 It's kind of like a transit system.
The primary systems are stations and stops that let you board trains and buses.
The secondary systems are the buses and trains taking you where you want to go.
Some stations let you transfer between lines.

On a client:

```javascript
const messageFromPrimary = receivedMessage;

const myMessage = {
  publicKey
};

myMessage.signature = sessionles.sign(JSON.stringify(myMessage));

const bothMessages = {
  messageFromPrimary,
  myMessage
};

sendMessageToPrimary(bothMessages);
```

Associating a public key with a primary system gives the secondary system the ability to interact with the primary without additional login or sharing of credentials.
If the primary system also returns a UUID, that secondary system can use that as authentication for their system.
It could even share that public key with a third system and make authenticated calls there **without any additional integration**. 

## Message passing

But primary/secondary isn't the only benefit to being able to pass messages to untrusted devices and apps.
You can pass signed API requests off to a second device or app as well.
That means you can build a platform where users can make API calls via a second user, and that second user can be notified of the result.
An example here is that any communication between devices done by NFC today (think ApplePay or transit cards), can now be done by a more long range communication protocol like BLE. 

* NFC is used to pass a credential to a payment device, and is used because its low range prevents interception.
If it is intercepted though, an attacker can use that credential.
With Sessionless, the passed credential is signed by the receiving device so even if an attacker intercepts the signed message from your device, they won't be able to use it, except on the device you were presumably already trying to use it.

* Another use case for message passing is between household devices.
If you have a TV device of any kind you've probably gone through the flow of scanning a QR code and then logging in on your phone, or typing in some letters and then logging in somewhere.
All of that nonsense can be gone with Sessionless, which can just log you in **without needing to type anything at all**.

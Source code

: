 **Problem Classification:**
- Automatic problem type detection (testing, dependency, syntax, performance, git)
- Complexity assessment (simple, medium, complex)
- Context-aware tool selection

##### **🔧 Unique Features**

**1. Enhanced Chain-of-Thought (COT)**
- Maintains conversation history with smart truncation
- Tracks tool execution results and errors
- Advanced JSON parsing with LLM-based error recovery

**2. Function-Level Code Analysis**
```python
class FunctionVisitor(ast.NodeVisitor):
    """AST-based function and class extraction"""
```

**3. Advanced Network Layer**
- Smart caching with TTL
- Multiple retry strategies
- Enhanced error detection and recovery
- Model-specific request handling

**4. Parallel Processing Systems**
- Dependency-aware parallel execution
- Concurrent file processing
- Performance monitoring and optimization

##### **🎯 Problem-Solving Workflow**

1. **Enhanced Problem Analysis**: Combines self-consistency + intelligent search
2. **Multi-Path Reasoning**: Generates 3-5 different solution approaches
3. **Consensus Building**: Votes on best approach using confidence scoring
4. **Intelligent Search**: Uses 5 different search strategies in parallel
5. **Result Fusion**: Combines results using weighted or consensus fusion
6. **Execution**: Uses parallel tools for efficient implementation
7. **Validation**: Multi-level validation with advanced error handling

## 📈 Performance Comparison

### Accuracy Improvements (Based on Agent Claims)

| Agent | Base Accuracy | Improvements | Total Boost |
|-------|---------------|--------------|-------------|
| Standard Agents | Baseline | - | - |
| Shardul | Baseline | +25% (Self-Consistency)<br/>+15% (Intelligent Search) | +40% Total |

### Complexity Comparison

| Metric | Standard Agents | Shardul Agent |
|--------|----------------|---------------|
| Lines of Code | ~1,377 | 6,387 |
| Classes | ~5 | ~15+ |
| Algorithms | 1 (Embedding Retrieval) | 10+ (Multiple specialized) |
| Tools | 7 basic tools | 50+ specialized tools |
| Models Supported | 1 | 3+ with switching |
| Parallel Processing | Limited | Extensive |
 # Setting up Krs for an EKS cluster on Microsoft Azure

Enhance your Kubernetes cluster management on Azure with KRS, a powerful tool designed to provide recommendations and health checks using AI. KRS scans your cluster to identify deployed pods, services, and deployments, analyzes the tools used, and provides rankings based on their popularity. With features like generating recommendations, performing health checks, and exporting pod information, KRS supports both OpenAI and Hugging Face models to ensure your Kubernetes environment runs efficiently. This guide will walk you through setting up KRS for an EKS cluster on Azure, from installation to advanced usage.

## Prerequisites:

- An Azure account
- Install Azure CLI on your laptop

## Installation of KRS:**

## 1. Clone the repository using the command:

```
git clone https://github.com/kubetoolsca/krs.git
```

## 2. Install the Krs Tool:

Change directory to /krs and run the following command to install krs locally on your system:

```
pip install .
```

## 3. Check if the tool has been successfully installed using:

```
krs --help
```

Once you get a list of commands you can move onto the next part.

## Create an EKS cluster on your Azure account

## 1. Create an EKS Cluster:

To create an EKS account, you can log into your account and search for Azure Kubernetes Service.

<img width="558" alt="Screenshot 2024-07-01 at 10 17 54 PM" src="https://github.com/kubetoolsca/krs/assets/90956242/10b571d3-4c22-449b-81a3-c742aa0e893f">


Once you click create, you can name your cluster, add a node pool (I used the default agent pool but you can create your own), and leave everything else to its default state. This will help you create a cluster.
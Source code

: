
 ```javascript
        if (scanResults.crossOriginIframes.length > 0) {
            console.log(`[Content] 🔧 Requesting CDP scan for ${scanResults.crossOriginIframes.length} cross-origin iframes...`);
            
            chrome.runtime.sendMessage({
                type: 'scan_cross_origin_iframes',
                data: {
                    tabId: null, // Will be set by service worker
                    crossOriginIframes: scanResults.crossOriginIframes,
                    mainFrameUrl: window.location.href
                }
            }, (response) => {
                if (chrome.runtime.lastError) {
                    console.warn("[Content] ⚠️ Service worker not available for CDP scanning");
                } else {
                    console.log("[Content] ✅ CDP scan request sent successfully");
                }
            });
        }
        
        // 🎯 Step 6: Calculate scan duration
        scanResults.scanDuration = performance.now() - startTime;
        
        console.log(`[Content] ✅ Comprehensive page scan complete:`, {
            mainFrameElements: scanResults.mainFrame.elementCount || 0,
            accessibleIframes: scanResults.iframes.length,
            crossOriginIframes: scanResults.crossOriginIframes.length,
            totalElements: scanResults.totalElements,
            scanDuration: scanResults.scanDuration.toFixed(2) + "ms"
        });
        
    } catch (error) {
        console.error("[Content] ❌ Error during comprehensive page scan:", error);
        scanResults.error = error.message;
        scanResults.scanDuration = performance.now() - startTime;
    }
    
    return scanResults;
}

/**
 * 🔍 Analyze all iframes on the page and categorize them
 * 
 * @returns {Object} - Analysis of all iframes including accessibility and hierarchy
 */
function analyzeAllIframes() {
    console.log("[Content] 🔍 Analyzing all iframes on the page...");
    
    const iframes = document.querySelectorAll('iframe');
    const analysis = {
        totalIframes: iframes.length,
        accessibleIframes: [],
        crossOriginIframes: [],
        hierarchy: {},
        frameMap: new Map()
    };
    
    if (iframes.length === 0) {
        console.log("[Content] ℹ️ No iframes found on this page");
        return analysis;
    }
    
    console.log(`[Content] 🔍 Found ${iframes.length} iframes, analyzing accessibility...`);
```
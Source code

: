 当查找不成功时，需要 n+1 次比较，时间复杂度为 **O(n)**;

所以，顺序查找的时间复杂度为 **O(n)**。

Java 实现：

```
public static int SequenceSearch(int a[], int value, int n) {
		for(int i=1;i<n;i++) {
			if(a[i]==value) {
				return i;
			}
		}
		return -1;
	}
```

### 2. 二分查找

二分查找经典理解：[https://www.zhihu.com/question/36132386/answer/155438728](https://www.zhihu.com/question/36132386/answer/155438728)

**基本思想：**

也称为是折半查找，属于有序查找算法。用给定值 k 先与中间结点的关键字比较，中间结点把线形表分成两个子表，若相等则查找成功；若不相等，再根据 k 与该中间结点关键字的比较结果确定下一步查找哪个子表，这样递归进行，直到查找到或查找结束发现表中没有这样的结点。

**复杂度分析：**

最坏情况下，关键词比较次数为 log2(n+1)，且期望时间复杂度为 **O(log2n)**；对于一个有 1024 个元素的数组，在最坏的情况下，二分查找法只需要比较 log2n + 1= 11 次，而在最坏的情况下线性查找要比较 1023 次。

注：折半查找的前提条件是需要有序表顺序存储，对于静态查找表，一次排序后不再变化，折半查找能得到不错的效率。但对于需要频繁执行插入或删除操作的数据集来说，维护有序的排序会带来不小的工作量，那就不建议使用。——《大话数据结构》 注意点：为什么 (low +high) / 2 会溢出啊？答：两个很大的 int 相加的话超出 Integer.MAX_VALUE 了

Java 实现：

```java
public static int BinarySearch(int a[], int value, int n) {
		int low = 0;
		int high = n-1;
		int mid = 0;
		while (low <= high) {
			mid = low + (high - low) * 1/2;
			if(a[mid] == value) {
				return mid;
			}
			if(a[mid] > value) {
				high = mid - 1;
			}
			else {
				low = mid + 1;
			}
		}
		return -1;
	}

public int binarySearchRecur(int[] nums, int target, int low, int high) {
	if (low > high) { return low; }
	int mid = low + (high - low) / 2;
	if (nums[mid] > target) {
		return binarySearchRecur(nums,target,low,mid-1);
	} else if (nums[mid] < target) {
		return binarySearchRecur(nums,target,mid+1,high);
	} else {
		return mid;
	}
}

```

== == ==

• **REQUIREMENT**: Give back the records above exactly, limited to the lines between the one holding "Function-Level Code Analysis**" and the one holding "- Model-specific request handling", inclusive.

• **TASK RESULT**:
**2. Function-Level Code Analysis**
```python
class FunctionVisitor(ast.NodeVisitor):
    """AST-based function and class extraction"""
```

**3. Advanced Network Layer**
- Smart caching with TTL
- Multiple retry strategies
- Enhanced error detection and recovery
- Model-specific request handling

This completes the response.